**** Exercise materials
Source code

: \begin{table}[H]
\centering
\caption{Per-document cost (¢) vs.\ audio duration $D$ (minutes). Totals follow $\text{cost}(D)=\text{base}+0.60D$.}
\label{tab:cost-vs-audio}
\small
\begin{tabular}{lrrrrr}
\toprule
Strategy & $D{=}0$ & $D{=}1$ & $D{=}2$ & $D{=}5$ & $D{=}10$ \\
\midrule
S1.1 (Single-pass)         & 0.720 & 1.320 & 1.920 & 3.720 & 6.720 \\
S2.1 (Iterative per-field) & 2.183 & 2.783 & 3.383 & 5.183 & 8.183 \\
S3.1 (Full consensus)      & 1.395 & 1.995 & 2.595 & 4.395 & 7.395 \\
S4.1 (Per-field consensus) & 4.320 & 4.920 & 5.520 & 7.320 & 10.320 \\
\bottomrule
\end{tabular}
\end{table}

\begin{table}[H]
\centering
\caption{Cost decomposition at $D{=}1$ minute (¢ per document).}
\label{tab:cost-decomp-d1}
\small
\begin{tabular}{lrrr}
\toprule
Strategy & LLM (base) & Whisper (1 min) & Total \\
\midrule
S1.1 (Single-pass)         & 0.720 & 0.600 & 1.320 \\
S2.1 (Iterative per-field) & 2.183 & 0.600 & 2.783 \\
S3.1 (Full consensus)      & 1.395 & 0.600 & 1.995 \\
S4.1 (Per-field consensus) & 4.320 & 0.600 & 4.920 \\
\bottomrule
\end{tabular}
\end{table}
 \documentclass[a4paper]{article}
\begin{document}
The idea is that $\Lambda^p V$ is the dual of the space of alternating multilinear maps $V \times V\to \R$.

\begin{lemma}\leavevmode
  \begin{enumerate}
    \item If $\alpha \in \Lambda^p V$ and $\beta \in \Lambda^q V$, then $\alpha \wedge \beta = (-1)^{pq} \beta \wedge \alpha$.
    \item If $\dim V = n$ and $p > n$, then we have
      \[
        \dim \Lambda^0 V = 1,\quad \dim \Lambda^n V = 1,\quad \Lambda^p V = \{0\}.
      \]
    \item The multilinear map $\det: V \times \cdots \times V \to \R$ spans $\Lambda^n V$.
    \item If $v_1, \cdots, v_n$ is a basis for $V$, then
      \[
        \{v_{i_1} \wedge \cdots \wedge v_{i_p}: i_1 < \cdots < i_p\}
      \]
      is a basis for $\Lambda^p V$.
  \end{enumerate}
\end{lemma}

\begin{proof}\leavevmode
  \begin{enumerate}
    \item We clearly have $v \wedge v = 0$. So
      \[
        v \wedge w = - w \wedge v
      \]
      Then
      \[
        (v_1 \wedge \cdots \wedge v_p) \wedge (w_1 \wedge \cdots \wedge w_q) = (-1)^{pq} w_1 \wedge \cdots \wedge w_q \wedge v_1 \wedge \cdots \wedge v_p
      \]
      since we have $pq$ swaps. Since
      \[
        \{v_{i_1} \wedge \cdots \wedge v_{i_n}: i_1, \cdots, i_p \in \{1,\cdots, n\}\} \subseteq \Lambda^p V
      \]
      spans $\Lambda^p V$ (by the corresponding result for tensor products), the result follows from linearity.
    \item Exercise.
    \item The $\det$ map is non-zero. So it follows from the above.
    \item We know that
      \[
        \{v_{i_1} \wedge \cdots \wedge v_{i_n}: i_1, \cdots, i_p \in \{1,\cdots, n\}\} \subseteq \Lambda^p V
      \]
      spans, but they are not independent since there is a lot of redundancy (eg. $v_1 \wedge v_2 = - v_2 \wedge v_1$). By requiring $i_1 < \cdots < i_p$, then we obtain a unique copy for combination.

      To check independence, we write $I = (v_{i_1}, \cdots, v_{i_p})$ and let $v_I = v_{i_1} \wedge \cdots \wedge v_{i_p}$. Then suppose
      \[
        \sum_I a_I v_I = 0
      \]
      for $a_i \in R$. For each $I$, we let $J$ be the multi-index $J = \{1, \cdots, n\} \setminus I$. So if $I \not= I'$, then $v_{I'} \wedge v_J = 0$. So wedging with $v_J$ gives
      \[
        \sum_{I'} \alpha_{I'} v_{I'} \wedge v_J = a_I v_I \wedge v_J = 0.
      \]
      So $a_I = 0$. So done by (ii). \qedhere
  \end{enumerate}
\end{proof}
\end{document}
********
*What to work on*
Go through the data above and return each line containing the string "basis".

*Output of the task*
    \item If $v_1, \cdots, v_n$ is a basis for $V$, then
      is a basis for $\Lambda^p V$.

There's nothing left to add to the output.